Word for word, please restate the lines from the beginning of the data through the line in which "Now when all of" appears.

Plain-text document sources
"""

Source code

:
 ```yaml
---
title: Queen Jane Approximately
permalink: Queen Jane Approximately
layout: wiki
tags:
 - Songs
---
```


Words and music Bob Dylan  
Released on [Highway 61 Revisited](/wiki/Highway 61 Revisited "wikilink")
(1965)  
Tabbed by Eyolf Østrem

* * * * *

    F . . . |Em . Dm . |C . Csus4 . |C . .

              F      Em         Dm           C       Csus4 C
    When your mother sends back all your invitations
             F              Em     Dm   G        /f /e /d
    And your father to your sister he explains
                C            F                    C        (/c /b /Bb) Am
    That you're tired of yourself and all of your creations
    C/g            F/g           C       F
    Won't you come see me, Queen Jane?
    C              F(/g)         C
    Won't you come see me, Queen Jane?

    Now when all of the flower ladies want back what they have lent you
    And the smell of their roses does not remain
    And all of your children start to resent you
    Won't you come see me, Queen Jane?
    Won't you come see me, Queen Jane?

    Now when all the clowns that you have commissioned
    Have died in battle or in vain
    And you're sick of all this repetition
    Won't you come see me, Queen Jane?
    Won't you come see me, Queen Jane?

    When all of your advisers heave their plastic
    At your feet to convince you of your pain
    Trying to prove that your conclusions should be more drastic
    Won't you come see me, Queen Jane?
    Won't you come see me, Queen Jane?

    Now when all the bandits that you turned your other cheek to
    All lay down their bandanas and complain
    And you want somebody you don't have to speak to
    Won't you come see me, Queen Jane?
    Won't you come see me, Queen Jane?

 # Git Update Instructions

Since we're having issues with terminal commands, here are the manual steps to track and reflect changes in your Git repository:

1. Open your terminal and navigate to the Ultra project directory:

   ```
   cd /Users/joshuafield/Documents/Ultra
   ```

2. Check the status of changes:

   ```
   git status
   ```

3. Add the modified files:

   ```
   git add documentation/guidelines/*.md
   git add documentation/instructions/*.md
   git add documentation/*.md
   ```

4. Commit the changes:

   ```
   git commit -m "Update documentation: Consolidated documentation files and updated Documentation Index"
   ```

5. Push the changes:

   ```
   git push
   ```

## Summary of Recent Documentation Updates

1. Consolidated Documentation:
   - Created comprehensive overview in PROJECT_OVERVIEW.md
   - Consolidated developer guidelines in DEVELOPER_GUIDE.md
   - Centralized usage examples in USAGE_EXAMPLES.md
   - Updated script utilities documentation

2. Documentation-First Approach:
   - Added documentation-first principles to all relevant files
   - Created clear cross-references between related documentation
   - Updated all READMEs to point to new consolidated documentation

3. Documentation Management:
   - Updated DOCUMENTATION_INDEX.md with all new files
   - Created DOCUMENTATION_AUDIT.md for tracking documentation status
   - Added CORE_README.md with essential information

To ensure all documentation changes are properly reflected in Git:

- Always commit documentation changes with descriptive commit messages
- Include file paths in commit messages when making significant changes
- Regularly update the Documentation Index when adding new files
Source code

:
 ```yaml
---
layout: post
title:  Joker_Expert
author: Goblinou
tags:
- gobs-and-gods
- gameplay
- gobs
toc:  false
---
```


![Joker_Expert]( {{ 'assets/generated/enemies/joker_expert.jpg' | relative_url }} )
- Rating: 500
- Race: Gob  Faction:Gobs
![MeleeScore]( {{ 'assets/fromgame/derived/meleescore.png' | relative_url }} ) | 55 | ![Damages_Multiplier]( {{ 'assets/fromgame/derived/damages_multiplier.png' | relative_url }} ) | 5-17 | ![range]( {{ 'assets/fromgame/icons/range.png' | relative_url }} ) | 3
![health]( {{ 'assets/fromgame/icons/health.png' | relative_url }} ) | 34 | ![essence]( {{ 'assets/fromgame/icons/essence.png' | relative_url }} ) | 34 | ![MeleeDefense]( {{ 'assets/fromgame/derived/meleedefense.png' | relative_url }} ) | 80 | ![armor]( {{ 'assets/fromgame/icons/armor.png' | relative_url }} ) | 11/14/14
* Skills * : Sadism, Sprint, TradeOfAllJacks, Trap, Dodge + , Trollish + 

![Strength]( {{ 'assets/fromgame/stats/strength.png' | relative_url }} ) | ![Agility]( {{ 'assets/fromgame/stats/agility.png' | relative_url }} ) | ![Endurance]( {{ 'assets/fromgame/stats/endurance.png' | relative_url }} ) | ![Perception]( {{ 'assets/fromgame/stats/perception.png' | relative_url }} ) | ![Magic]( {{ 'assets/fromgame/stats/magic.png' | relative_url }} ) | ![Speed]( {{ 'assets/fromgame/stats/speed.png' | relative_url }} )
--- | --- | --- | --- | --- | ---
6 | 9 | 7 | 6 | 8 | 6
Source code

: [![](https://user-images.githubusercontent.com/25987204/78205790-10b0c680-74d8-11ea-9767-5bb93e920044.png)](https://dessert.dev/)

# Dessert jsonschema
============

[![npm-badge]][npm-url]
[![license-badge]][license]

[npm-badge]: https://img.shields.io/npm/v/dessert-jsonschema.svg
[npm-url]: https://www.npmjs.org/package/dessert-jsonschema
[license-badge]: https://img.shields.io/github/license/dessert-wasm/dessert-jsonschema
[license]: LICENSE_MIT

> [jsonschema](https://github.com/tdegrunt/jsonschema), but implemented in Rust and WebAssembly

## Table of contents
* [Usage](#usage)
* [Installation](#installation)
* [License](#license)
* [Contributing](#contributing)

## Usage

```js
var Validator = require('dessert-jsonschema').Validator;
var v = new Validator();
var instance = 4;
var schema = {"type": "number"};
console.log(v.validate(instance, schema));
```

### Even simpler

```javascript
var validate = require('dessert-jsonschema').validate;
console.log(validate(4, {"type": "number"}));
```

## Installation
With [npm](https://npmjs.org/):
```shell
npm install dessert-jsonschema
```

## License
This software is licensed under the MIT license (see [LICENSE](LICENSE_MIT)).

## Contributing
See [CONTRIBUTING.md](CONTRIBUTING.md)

"""

## Result of the exercise
Source code

:
 ```yaml
---
title: Queen Jane Approximately
permalink: Queen Jane Approximately
layout: wiki
tags:
 - Songs
---
```


Words and music Bob Dylan  
Released on [Highway 61 Revisited](/wiki/Highway 61 Revisited "wikilink")
(1965)  
Tabbed by Eyolf Østrem

* * * * *

    F . . . |Em . Dm . |C . Csus4 . |C . .

              F      Em         Dm           C       Csus4 C
    When your mother sends back all your invitations
             F              Em     Dm   G        /f /e /d
    And your father to your sister he explains
                C            F                    C        (/c /b /Bb) Am
    That you're tired of yourself and all of your creations
    C/g            F/g           C       F
    Won't you come see me, Queen Jane?
    C              F(/g)         C
    Won't you come see me, Queen Jane?

    Now when all of the flower ladies want back what they have lent you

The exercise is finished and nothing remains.